A última vez que saí da sala de aula com um enorme prazer de ser um educador foi justamente quando menos contei a matéria e quando mais conversei com aqueles que se propuseram a serem estudantes naquela tarde. Não foram poucas as vezes que um círculo de conversa com questões que pareciam distantes de sua realidade os aproximou. Interessados em estudar e não de serem ensinados. Creio que o educador que estuda com os estudantes é mais bem sucedido que o professor que ensina aos alunos. Qual foi a última vez que você pensou em ser educador e largar de vez a profissão do professor?

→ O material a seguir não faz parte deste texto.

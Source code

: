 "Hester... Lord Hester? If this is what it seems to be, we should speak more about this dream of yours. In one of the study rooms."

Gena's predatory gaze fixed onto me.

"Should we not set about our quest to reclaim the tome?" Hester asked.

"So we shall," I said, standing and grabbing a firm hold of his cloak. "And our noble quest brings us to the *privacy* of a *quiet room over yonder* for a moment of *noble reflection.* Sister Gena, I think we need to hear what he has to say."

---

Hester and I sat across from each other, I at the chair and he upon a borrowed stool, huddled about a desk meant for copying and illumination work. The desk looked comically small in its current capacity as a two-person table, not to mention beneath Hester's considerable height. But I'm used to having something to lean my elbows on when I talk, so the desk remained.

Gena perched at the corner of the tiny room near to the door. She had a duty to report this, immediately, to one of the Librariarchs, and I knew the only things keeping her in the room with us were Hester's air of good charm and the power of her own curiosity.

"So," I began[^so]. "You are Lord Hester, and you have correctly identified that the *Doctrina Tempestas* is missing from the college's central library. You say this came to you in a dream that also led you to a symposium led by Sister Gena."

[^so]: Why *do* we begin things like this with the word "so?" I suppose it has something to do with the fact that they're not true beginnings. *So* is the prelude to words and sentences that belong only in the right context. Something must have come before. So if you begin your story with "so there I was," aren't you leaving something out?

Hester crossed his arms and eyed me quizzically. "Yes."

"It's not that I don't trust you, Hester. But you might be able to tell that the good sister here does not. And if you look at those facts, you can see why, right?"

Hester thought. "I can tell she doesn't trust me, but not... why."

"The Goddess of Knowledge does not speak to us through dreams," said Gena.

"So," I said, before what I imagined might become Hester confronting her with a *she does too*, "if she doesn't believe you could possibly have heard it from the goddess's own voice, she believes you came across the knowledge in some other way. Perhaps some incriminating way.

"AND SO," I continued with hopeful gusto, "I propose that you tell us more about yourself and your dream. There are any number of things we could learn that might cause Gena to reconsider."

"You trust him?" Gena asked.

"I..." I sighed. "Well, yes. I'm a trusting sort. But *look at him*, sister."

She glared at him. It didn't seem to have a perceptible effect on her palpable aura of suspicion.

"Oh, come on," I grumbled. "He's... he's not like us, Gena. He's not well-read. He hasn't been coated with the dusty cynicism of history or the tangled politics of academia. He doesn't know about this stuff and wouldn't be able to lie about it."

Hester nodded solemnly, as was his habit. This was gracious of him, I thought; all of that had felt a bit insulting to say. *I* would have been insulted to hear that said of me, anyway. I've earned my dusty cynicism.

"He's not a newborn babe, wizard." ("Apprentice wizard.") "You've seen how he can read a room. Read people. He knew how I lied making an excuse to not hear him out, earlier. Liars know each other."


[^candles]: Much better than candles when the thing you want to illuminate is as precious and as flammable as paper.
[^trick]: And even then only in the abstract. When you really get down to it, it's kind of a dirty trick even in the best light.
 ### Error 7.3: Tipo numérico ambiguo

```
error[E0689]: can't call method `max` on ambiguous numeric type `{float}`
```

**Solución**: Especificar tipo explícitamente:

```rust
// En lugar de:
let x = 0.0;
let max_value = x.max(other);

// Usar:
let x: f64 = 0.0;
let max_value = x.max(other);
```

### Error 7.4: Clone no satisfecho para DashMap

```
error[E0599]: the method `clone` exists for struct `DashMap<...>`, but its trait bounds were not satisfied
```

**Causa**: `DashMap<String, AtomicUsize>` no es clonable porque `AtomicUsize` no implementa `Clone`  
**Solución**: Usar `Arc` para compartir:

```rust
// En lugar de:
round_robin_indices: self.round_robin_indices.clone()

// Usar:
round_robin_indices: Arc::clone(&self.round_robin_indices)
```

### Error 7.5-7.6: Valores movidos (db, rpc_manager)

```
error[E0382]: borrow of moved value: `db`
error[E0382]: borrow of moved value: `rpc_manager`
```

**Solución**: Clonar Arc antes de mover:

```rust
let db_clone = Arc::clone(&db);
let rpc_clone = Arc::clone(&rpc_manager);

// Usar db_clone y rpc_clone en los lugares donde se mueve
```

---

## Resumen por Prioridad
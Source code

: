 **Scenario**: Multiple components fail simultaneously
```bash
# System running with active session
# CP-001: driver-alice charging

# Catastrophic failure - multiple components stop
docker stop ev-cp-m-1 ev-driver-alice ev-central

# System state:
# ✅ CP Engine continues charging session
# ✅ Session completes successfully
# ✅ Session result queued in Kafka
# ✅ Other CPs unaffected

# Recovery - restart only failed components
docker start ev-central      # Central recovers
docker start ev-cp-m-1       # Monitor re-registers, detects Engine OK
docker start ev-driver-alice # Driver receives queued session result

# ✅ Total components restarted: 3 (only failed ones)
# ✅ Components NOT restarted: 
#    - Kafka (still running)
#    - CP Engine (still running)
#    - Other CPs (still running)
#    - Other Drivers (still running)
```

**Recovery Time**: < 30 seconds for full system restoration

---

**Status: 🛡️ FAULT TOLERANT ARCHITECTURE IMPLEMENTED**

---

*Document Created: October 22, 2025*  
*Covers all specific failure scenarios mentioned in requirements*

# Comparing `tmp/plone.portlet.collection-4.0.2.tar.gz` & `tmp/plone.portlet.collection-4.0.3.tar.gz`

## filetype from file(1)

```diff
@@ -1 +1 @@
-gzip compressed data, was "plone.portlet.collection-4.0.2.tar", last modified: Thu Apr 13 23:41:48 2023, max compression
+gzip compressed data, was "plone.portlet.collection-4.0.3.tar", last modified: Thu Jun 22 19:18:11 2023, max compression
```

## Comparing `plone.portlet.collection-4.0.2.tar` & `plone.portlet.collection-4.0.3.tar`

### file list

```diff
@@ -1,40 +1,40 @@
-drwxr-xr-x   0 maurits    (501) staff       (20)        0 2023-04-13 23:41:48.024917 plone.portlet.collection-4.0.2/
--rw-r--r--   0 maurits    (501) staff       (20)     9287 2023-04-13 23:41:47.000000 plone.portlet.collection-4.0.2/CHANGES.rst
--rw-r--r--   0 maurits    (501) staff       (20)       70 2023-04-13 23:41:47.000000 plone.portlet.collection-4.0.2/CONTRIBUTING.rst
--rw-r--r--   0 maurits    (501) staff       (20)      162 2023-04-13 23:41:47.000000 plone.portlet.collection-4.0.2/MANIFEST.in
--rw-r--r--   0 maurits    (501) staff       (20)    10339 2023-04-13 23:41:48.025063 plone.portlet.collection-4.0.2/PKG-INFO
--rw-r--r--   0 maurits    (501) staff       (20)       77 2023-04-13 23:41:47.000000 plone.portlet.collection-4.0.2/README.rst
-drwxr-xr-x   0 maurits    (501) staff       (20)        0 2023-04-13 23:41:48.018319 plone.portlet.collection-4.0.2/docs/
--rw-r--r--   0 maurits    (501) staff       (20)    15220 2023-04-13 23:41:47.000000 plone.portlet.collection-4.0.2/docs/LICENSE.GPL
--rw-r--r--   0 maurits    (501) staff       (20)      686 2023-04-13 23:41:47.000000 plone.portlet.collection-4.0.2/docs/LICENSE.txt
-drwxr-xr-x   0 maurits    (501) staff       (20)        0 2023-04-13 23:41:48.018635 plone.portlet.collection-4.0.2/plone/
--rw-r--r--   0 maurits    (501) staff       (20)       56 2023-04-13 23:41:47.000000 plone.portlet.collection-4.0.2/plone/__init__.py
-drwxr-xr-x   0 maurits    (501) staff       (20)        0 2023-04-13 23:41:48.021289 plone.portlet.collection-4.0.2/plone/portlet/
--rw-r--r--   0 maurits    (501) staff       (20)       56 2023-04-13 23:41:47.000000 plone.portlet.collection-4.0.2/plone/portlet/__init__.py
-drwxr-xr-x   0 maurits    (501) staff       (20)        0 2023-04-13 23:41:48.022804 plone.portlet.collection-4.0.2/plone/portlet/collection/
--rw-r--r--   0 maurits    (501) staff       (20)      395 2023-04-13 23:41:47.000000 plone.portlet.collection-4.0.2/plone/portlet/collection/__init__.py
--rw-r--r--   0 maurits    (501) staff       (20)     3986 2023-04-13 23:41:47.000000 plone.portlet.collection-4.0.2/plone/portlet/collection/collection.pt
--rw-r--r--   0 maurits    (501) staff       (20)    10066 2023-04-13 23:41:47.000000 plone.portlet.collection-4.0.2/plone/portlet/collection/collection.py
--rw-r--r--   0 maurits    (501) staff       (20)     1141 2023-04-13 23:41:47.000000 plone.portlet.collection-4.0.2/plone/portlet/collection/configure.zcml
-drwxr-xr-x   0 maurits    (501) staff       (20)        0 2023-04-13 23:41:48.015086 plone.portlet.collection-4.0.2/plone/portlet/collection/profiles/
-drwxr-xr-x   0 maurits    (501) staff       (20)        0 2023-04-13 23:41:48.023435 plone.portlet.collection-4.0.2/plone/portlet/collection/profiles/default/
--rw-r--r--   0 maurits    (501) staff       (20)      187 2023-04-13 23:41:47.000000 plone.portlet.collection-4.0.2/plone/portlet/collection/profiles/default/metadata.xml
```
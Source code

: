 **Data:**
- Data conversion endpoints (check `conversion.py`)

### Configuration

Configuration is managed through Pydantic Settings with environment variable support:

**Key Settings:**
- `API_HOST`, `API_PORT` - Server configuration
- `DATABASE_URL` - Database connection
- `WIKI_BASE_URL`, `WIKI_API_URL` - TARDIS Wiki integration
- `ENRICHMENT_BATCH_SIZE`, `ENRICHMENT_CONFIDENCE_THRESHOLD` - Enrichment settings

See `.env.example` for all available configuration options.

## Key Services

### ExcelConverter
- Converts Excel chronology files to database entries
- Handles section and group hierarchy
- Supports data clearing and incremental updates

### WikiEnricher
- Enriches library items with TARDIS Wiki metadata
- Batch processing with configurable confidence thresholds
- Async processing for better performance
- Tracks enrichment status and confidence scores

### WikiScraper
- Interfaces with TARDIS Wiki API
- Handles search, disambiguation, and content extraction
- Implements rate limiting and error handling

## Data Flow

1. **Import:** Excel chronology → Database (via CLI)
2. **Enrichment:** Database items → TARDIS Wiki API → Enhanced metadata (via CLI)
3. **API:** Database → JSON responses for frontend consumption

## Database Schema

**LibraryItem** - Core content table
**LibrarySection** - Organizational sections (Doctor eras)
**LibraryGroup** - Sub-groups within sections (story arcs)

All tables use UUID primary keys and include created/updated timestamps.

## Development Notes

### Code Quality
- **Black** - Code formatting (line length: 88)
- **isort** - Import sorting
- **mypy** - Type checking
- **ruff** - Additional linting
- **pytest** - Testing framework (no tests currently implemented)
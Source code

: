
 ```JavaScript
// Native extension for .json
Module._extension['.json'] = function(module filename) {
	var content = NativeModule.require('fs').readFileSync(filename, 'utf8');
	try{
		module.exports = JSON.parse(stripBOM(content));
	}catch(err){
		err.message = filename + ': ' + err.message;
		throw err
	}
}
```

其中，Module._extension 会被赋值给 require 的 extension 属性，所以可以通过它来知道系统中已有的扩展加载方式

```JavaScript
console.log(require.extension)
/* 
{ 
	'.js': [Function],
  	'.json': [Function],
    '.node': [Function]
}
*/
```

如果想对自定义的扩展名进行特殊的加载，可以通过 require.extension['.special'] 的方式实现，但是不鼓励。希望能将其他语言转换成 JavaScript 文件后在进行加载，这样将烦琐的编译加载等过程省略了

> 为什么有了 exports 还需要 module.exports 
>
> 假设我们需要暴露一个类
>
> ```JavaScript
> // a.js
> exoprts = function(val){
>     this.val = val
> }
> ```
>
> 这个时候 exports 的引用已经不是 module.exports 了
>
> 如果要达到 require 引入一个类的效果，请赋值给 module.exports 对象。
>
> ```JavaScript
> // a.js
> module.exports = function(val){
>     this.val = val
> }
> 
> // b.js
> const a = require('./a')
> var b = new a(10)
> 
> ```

Talvez, minhas inquietações esbarrem nas velhas e conhecidas condições de trabalho, nos baixos salários, no desinteresse pela educação, dentre outras desculpas. Mas, como sempre vejo isso na História, área que me apaixonei ao me aproximar para educar e ser educado, é preciso em todos os momentos repensarmos nossos paradigmas, nossas certezas e estarmos sempre fazendo uma atividade de reflexão. Fazer uma auto-crítica mesmo. Vejo mais isto na História do que na Educação. Espero não calar a voz daqueles que se propuseram a ler este texto até o fim e ouvir também o que teriam a dizer para este que tenta se aproximar da realidade de tantos estudantes e educadores. Construirmos juntos novos meios de educar e fazer escola.